DecompGAIL: Learning Realistic Traffic Behaviors with Decomposed Multi-Agent Generative Adversarial Imitation Learning
Ke Guo, Haochen Liu, Xiaojun Wu, Chen Lv
TL;DR
DecompGAIL addresses the instability of multi-agent Generative Adversarial Imitation Learning in traffic settings by decomposing realism into ego–map (scene) and ego–neighbor (interaction) components, thereby suppressing weakly relevant neighbor–neighbor and neighbor–map signals. It augments this with a distance-weighted social reward within a SMART-based Transformer backbone to encourage global realism. The approach combines BC pretraining with a decomposed discriminator and social PPO fine-tuning, achieving state-of-the-art realism on the Waymo WOMD Sim Agents 2025 benchmark and exhibiting improved training stability over standard PS-GAIL. This has practical impact for safer, more reliable traffic simulation used in autonomous driving evaluation and urban planning.
Abstract
Realistic traffic simulation is critical for the development of autonomous driving systems and urban mobility planning, yet existing imitation learning approaches often fail to model realistic traffic behaviors. Behavior cloning suffers from covariate shift, while Generative Adversarial Imitation Learning (GAIL) is notoriously unstable in multi-agent settings. We identify a key source of this instability: irrelevant interaction misguidance, where a discriminator penalizes an ego vehicle's realistic behavior due to unrealistic interactions among its neighbors.
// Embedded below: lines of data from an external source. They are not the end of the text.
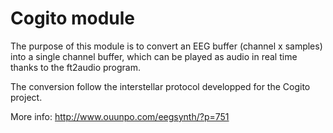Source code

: Cogito module
=============

The purpose of this module is to convert an EEG buffer (channel x samples) into a single channel buffer, which can be played as audio in real time thanks to the ft2audio program.

The conversion follow the interstellar protocol developped for the Cogito project.

More info: http://www.ouunpo.com/eegsynth/?p=751
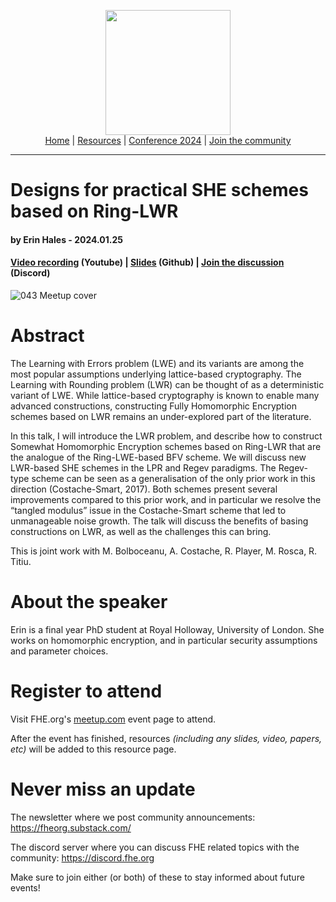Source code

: <!-- Main header navigation -->
<p align="center">
  <img width="200" src="https://user-images.githubusercontent.com/5758427/180978488-db825482-5a58-4c7c-9589-c494a6f0be04.png"><br/>
  <a href="https://fhe-org.github.io">Home</a> | <a href="https://fhe-org.github.io/resources">Resources</a> | <a href="https://fhe-org.github.io/conferences/conference-2024/">Conference 2024</a> | <a href="https://fhe-org.github.io/community">Join the community</a>
</p>
<hr/>
<!-- /Main header navigation -->


# Designs for practical SHE schemes based on Ring-LWR
#### by Erin Hales - 2024.01.25
#### <a href="https://www.youtube.com/watch?v=vaE6RtF4T3I&list=PLnbmMskCVh1chnSM8Jjy6Nk3IH6fpn7MM">Video recording</a> (Youtube) | <a href="https://github.com/FHE-org/fhe-org.github.io/files/14056541/FHE.org.LWR.presentation.pdf">Slides</a> (Github) | <a href="https://discord.fhe.org">Join the discussion</a> (Discord)

![043 Meetup cover](https://github.com/FHE-org/fhe-org.github.io/assets/37557436/205d7365-2891-4a8b-a4aa-be8975f526dd)


# Abstract

The Learning with Errors problem (LWE) and its variants are among the most popular assumptions underlying lattice-based cryptography. The Learning with Rounding problem (LWR) can be thought of as a deterministic variant of LWE. While lattice-based cryptography is known to enable many advanced constructions, constructing Fully Homomorphic Encryption schemes based on LWR remains an under-explored part of the literature.

In this talk, I will introduce the LWR problem, and describe how to construct Somewhat Homomorphic Encryption schemes based on Ring-LWR that are the analogue of the Ring-LWE-based BFV scheme. We will discuss new LWR-based SHE schemes in the LPR and Regev paradigms. The Regev-type scheme can be seen as a generalisation of the only prior work in this direction (Costache-Smart, 2017). Both schemes present several improvements compared to this prior work, and in particular we resolve the “tangled modulus” issue in the Costache-Smart scheme that led to unmanageable noise growth. The talk will discuss the benefits of basing constructions on LWR, as well as the challenges this can bring.

This is joint work with M. Bolboceanu, A. Costache, R. Player, M. Rosca, R. Titiu.

# About the speaker

Erin is a final year PhD student at Royal Holloway, University of London. She works on homomorphic encryption, and in particular security assumptions and parameter choices.

# Register to attend

Visit FHE.org's [meetup.com](https://www.meetup.com/fhe-org/events/298454749/) event page to attend.

After the event has finished, resources *(including any slides, video, papers, etc)* will be added to this resource page.

# Never miss an update

The newsletter where we post community announcements: https://fheorg.substack.com/

The discord server where you can discuss FHE related topics with the community: https://discord.fhe.org

Make sure to join either (or both) of these to stay informed about future events!
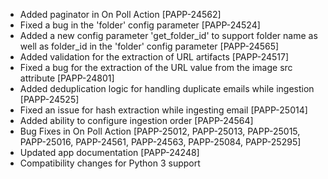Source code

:* Added paginator in On Poll Action [PAPP-24562]
* Fixed a bug in the 'folder' config parameter [PAPP-24524]
* Added a new config parameter 'get_folder_id' to support folder name as well as folder_id in the 'folder' config parameter [PAPP-24565]
* Added validation for the extraction of URL artifacts [PAPP-24517]
* Fixed a bug for the extraction of the URL value from the image src attribute [PAPP-24801]
* Added deduplication logic for handling duplicate emails while ingestion [PAPP-24525]
* Fixed an issue for hash extraction while ingesting email [PAPP-25014]
* Added ability to configure ingestion order [PAPP-24564]
* Bug Fixes in On Poll Action [PAPP-25012, PAPP-25013, PAPP-25015, PAPP-25016, PAPP-24561, PAPP-24563, PAPP-25084, PAPP-25295]
* Updated app documentation [PAPP-24248]
* Compatibility changes for Python 3 support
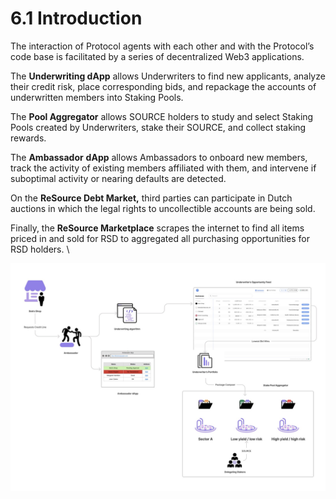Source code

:# 6.1 Introduction

The interaction of Protocol agents with each other and with the Protocol’s code base is facilitated by a series of decentralized Web3 applications.

The **Underwriting dApp** allows Underwriters to find new applicants, analyze their credit risk, place corresponding bids, and repackage the accounts of underwritten members into Staking Pools.

The **Pool Aggregator** allows SOURCE holders to study and select Staking Pools created by Underwriters, stake their SOURCE, and collect staking rewards.

The **Ambassador** **dApp** allows Ambassadors to onboard new members, track the activity of existing members affiliated with them, and intervene if suboptimal activity or nearing defaults are detected.

On the **ReSource Debt Market,** third parties can participate in Dutch auctions in which the legal rights to uncollectible accounts are being sold.

Finally, the **ReSource Marketplace** scrapes the internet to find all items priced in and sold for RSD to aggregated all purchasing opportunities for RSD holders. \


![The figure above depicts the relationship among the Ambassador, Underwriter, and Delegated Staking (Pool Aggregator) dApps.](<../.gitbook/assets/image (5).png>)
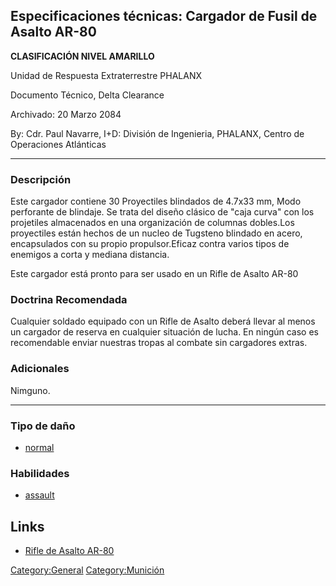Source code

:## Especificaciones técnicas: Cargador de Fusil de Asalto AR-80

**CLASIFICACIÓN NIVEL AMARILLO**

Unidad de Respuesta Extraterrestre PHALANX

Documento Técnico, Delta Clearance

Archivado: 20 Marzo 2084

By: Cdr. Paul Navarre, I+D: División de Ingenieria, PHALANX, Centro de
Operaciones Atlánticas

------------------------------------------------------------------------

### Descripción

Este cargador contiene 30 Proyectiles blindados de 4.7x33 mm, Modo
perforante de blindaje. Se trata del diseño clásico de "caja curva" con
los projetiles almacenados en una organización de columnas dobles.Los
proyectiles están hechos de un nucleo de Tugsteno blindado en acero,
encapsulados con su propio propulsor.Eficaz contra varios tipos de
enemigos a corta y mediana distancia.

Este cargador está pronto para ser usado en un Rifle de Asalto AR-80

### Doctrina Recomendada

Cualquier soldado equipado con un Rifle de Asalto deberá llevar al menos
un cargador de reserva en cualquier situación de lucha. En ningún caso
es recomendable enviar nuestras tropas al combate sin cargadores extras.

### Adicionales

Nimguno.

------------------------------------------------------------------------

### Tipo de daño

- [normal](Damage/normal "wikilink")

### Habilidades

- [assault](Skills/assault "wikilink")

## Links

- [Rifle de Asalto
  AR-80](Equipamiento/Armas_primarias/Rifle_de_asalto "wikilink")

[Category:General](Category:General "wikilink")
[Category:Munición](Category:Munición "wikilink")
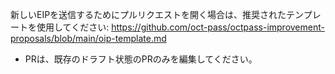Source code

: 新しいEIPを送信するためにプルリクエストを開く場合は、推奨されたテンプレートを使用してください: https://github.com/oct-pass/octpass-improvement-proposals/blob/main/oip-template.md

 - PRは、既存のドラフト状態のPRのみを編集してください。
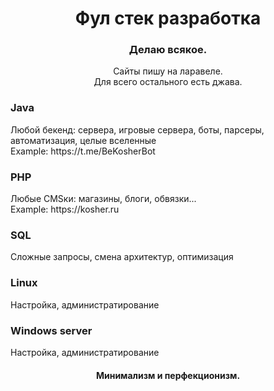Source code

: <h1 align="center">Фул стек разработка</h1>

<h3 align="center">Делаю всякое.</h3>
<p align=center>Сайты пишу на ларавеле. <br>
  Для всего остального есть джава. <br> 
</p>

<h3>Java</h3>
  Любой бекенд: сервера, игровые сервера, боты, парсеры, автоматизация, целые вселенные <br>
  Example: https://t.me/BeKosherBot


<h3>PHP</h3>
  Любые CMSки: магазины, блоги, обвязки... <br>
  Example: https://kosher.ru


<h3>SQL</h3>
  Сложные запросы, смена архитектур, оптимизация <br>
  
<h3>Linux</h3>
  Настройка, администратирование

<h3>Windows server</h3>
  Настройка, администратирование
  
  <br>
<h4 align="center">Минимализм и перфекционизм.</h4>
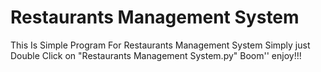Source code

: # Restaurants Management System
 This Is Simple Program For Restaurants Management System
 Simply just Double Click on "Restaurants Management System.py" Boom'' enjoy!!!
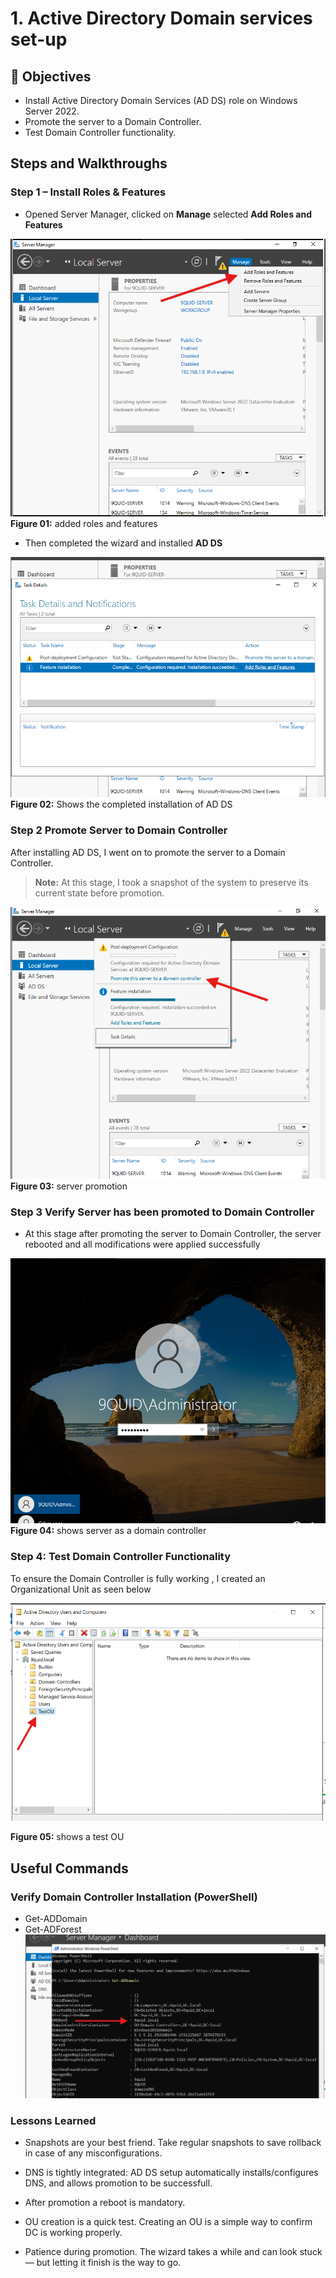 # 1. Active Directory Domain services set-up

## 🎯 Objectives

- Install Active Directory Domain Services (AD DS) role on Windows Server 2022.
- Promote the server to a Domain Controller.
- Test Domain Controller functionality.

## Steps and Walkthroughs

### Step 1 – Install Roles & Features

- Opened Server Manager, clicked on **Manage** selected **Add Roles and Features**

![alt text](<../2.AD DS Config/screenshots/01-roles & features.png>)
**Figure 01:** added roles and features

- Then completed the wizard and installed **AD DS**

![alt text](<../2.AD DS Config/screenshots/02-AD DS- installed.png>)
**Figure 02:** Shows the completed installation of AD DS

### Step 2 Promote Server to Domain Controller

After installing AD DS, I went on to promote the server to a Domain Controller.
> **Note:** At this stage, I took a snapshot of the system to preserve its current state before promotion.

![alt text](<../2.AD DS Config/screenshots/03-AD DS-promotion.png>)
**Figure 03:** server promotion

### Step 3 Verify Server has been promoted to Domain Controller

- At this stage after promoting the server to Domain Controller, the server rebooted and all modifications were applied successfully

![alt text](<../2.AD DS Config/screenshots/04-promoted-server.png>)
**Figure 04:** shows server as a domain controller

### Step 4: Test Domain Controller Functionality

To ensure the Domain Controller is fully working , I created an Organizational Unit as seen below

![alt text](<../2.AD DS Config/screenshots/05-TestOU.png>)

**Figure 05:** shows a test OU

## Useful Commands

### Verify Domain Controller Installation (PowerShell)

- Get-ADDomain
- Get-ADForest
![alt text](<../2.AD DS Config/screenshots/06.DC-functionality.png>)

### Lessons Learned

- Snapshots are your best friend. Take regular snapshots to save rollback in case of any misconfigurations.

- DNS is tightly integrated: AD DS setup automatically installs/configures DNS, and allows promotion to be successfull.

- After promotion a reboot is mandatory.

- OU creation is a quick test. Creating an OU  is a simple way to confirm DC is working properly.

- Patience during promotion. The wizard takes a while and can look stuck — but letting it finish is the way to go.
To address this, we propose Decomposed Multi-agent GAIL (DecompGAIL), which explicitly decomposes realism into ego-map and ego-neighbor components, filtering out misleading neighbor: neighbor and neighbor: map interactions. We further introduce a social PPO objective that augments ego rewards with distance-weighted neighborhood rewards, encouraging overall realism across agents. Integrated into a lightweight SMART-based backbone, DecompGAIL achieves state-of-the-art performance on the WOMD Sim Agents 2025 benchmark.